=== Your objective ===
Determine how many lines in the data below contain "ygocdb" and write only that number.

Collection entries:
"""
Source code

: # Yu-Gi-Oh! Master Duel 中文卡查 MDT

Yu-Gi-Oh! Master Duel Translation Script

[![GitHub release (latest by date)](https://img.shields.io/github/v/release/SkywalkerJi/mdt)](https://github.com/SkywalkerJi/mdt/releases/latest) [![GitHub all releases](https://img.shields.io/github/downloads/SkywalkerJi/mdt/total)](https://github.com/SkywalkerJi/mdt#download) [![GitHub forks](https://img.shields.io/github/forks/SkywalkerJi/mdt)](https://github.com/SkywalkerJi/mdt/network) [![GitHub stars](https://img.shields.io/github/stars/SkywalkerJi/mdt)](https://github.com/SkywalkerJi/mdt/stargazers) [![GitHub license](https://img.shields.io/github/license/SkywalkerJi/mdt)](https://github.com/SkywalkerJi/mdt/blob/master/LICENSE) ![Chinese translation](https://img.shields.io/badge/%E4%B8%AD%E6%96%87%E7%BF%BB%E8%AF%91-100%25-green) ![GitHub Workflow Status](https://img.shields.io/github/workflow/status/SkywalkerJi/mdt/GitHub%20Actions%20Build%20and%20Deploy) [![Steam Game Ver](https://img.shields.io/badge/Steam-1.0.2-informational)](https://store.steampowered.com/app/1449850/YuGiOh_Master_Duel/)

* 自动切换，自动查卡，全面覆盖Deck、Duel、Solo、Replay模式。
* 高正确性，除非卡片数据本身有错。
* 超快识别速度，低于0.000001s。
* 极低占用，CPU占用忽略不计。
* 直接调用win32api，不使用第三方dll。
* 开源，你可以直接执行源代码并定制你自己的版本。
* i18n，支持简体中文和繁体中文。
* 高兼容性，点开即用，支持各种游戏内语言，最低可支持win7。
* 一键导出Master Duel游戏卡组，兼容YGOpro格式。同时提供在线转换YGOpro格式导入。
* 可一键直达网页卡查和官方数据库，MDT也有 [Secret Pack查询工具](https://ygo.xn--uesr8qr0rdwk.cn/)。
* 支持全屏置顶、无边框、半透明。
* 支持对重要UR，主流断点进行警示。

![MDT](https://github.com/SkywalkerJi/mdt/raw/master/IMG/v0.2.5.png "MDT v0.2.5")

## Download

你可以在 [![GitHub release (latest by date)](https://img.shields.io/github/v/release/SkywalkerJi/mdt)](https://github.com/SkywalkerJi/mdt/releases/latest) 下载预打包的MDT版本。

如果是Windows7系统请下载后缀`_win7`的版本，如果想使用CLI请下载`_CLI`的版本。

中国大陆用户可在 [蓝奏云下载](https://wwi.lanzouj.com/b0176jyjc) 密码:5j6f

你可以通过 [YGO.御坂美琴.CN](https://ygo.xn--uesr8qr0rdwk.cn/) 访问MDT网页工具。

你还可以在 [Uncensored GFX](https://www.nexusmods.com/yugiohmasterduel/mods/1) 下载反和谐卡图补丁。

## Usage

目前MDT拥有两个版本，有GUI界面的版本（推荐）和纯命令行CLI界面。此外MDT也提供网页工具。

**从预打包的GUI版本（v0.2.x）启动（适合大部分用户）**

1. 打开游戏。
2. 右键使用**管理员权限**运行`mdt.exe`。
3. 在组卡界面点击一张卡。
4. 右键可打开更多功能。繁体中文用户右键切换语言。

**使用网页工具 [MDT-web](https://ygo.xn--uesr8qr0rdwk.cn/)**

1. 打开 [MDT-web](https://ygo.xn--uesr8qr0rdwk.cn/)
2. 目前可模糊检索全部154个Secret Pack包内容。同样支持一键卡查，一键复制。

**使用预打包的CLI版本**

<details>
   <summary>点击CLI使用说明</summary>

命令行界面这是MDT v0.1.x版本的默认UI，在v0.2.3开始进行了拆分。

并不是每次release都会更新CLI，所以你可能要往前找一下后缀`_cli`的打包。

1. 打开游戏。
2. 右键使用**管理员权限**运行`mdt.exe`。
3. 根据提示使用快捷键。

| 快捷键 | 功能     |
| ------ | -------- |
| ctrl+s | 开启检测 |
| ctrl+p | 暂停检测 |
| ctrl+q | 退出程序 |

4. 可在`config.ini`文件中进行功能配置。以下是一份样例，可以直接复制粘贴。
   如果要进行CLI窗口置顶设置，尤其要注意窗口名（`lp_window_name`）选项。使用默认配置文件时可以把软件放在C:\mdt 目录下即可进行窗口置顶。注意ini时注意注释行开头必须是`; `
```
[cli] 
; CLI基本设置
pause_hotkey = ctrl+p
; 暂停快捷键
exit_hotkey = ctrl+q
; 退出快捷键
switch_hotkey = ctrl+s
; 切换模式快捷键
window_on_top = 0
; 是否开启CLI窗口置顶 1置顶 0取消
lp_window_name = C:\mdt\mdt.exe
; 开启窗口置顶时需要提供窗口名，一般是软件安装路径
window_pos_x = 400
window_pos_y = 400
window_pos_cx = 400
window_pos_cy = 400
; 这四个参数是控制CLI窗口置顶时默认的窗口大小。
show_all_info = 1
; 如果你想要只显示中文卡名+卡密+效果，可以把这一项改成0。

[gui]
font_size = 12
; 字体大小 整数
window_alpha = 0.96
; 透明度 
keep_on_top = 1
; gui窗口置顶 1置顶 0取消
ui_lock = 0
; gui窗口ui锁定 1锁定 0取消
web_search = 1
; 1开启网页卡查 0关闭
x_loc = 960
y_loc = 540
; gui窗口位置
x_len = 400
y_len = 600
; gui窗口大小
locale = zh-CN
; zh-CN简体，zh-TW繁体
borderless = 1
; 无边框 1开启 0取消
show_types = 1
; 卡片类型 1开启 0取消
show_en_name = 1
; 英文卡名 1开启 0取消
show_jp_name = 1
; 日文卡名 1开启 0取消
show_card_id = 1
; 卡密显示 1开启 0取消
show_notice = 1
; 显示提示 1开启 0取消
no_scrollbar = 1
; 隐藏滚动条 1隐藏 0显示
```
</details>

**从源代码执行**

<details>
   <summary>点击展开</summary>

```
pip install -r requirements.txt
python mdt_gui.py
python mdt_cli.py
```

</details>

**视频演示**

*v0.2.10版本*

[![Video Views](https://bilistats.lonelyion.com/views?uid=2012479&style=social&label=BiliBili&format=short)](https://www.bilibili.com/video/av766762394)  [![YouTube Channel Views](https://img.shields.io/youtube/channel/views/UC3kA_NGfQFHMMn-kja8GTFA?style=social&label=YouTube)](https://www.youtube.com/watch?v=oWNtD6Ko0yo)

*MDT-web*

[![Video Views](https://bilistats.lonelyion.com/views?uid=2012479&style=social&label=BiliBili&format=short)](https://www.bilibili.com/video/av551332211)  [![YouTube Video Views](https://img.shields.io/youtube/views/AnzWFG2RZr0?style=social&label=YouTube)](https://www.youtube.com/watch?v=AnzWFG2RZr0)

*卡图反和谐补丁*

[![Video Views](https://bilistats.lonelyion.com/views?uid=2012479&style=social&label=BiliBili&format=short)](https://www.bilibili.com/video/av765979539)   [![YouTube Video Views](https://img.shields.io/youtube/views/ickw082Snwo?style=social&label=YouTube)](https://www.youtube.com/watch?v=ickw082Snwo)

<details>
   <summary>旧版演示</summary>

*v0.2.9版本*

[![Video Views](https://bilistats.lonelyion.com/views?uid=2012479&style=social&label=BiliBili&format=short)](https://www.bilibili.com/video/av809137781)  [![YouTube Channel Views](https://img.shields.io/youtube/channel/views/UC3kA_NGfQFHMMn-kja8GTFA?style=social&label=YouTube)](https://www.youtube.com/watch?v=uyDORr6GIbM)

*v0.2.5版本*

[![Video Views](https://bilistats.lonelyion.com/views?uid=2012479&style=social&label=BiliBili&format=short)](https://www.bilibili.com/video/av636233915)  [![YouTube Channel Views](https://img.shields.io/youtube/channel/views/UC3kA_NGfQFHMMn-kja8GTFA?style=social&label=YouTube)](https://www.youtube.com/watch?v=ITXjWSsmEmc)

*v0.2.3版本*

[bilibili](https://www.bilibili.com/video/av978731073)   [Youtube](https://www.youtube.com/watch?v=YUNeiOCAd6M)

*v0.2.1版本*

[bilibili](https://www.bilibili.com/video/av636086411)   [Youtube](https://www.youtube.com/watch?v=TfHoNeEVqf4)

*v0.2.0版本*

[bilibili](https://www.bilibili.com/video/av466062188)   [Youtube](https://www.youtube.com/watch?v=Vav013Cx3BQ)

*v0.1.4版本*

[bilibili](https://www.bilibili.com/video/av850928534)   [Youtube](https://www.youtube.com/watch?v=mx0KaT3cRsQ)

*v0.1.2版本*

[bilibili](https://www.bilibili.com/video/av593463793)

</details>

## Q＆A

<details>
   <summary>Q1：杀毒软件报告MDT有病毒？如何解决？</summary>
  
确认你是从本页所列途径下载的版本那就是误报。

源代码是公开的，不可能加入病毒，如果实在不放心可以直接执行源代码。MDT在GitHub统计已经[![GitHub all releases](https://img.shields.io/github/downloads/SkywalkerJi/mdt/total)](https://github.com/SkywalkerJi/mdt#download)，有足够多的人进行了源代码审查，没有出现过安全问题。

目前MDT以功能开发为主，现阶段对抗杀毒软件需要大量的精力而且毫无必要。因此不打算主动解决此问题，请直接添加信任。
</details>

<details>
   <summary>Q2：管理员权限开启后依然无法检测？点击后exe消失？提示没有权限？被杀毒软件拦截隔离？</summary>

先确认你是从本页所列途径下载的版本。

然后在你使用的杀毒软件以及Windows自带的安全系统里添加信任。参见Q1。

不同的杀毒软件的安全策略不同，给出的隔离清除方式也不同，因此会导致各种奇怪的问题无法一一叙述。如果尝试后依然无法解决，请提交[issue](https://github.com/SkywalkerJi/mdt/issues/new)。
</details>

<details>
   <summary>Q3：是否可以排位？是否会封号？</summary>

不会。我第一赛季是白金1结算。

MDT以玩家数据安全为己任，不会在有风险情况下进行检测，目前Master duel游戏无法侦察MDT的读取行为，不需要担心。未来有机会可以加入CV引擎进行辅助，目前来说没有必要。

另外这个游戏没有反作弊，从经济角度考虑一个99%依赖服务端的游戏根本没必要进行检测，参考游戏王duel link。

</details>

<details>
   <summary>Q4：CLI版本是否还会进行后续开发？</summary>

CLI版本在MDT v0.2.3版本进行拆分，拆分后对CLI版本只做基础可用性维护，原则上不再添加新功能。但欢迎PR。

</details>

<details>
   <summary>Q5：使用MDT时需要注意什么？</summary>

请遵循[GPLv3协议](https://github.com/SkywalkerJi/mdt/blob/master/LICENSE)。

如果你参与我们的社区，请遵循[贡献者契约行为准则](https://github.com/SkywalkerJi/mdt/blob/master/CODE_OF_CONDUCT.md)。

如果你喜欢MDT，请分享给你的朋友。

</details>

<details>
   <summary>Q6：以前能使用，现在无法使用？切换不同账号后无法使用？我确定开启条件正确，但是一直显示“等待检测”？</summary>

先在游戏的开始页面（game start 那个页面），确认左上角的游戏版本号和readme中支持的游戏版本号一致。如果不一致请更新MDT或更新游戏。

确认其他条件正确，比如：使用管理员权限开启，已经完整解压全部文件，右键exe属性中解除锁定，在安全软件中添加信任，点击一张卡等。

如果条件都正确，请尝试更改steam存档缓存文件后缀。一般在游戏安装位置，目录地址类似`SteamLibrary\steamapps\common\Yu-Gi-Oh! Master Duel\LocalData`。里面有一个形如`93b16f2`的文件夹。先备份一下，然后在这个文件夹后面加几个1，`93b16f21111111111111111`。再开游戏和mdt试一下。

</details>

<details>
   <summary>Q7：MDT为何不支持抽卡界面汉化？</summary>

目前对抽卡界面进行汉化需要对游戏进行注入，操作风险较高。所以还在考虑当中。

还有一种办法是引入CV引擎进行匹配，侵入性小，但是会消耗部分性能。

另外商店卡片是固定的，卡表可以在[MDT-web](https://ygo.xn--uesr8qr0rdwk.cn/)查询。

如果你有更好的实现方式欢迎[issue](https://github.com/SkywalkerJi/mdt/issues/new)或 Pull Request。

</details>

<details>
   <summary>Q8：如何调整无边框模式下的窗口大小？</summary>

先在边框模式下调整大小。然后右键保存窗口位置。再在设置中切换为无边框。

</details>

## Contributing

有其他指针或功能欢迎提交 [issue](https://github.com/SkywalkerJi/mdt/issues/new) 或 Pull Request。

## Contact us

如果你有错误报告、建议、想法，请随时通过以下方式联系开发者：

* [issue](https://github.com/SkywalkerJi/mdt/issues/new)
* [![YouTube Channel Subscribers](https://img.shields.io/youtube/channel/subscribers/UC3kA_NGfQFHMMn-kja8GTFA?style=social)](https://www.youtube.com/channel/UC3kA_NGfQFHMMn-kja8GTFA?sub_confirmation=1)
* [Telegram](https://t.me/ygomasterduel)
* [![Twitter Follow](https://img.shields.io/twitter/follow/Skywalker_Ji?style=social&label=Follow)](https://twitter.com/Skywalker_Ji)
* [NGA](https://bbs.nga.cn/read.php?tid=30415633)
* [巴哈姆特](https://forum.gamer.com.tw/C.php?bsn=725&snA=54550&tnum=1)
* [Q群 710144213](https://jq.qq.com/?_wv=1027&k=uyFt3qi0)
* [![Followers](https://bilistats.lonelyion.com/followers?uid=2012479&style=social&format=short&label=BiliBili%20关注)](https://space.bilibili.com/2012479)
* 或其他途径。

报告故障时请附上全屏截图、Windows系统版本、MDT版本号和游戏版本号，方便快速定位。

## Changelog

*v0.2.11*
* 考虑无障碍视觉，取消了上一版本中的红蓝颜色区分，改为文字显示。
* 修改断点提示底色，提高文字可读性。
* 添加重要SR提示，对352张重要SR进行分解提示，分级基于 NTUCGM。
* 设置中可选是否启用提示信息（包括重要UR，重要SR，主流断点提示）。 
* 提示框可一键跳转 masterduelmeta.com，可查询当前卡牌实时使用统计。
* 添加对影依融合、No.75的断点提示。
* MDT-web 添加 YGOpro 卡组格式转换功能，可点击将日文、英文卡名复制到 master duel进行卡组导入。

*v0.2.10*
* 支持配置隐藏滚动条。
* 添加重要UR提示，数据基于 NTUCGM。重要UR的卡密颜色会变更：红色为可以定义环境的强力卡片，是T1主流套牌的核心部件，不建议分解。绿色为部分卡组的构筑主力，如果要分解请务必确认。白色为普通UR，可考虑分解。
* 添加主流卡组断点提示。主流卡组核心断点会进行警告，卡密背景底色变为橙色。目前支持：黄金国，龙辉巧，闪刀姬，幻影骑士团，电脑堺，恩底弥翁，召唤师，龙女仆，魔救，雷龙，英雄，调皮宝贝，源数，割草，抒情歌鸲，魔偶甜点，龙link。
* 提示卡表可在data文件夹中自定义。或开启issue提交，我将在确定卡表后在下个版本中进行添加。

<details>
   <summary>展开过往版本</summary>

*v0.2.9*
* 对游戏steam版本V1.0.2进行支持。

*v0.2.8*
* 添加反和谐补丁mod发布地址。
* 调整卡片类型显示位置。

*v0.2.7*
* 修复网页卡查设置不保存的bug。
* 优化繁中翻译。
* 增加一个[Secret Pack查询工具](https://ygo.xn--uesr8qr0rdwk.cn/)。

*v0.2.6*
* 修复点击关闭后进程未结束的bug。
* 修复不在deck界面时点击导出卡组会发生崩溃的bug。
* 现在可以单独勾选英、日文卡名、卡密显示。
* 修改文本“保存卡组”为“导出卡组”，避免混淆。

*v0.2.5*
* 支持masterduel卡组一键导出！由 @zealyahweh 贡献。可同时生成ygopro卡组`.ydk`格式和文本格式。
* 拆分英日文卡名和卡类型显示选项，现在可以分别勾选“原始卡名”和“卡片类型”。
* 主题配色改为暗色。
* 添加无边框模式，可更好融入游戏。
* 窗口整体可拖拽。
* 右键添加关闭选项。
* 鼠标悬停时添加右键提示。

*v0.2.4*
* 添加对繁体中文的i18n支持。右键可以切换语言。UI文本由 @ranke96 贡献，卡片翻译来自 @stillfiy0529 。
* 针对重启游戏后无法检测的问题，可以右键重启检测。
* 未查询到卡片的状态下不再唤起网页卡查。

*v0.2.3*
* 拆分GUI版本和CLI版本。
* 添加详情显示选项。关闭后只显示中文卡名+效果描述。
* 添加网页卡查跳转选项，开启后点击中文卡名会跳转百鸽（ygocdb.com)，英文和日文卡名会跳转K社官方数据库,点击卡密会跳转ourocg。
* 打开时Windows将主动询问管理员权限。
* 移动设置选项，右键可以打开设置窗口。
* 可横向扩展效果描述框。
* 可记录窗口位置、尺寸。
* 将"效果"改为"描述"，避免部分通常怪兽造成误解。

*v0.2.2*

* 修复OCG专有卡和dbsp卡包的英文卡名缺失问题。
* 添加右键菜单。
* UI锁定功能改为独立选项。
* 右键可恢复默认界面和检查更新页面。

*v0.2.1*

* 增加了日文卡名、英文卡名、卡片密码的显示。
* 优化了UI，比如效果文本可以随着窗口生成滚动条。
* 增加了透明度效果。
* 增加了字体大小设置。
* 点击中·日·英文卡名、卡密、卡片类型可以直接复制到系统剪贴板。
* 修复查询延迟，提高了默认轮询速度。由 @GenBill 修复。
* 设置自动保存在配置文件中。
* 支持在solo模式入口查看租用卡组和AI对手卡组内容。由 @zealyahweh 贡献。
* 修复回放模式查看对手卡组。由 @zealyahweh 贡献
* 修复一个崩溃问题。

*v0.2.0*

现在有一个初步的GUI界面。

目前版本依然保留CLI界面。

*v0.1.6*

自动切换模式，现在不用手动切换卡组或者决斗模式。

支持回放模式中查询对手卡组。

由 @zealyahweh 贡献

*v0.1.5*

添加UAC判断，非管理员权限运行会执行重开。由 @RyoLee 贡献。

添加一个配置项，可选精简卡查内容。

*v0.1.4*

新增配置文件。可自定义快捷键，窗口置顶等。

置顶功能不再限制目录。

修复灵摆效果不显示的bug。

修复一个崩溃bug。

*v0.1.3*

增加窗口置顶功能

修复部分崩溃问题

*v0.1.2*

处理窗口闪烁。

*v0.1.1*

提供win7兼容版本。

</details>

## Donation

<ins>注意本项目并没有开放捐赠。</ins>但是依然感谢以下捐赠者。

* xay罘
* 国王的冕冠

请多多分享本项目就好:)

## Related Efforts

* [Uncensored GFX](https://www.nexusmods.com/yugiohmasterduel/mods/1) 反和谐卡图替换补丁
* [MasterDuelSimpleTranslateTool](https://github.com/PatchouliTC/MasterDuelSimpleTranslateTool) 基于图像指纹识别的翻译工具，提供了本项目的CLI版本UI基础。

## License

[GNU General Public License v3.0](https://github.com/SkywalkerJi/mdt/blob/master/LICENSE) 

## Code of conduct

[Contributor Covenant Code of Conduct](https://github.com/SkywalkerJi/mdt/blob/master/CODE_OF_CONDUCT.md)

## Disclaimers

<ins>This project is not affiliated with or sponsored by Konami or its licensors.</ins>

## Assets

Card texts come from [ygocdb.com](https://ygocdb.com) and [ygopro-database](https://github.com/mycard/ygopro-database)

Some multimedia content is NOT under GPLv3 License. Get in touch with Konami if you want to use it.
"""
=== Written answer ===
2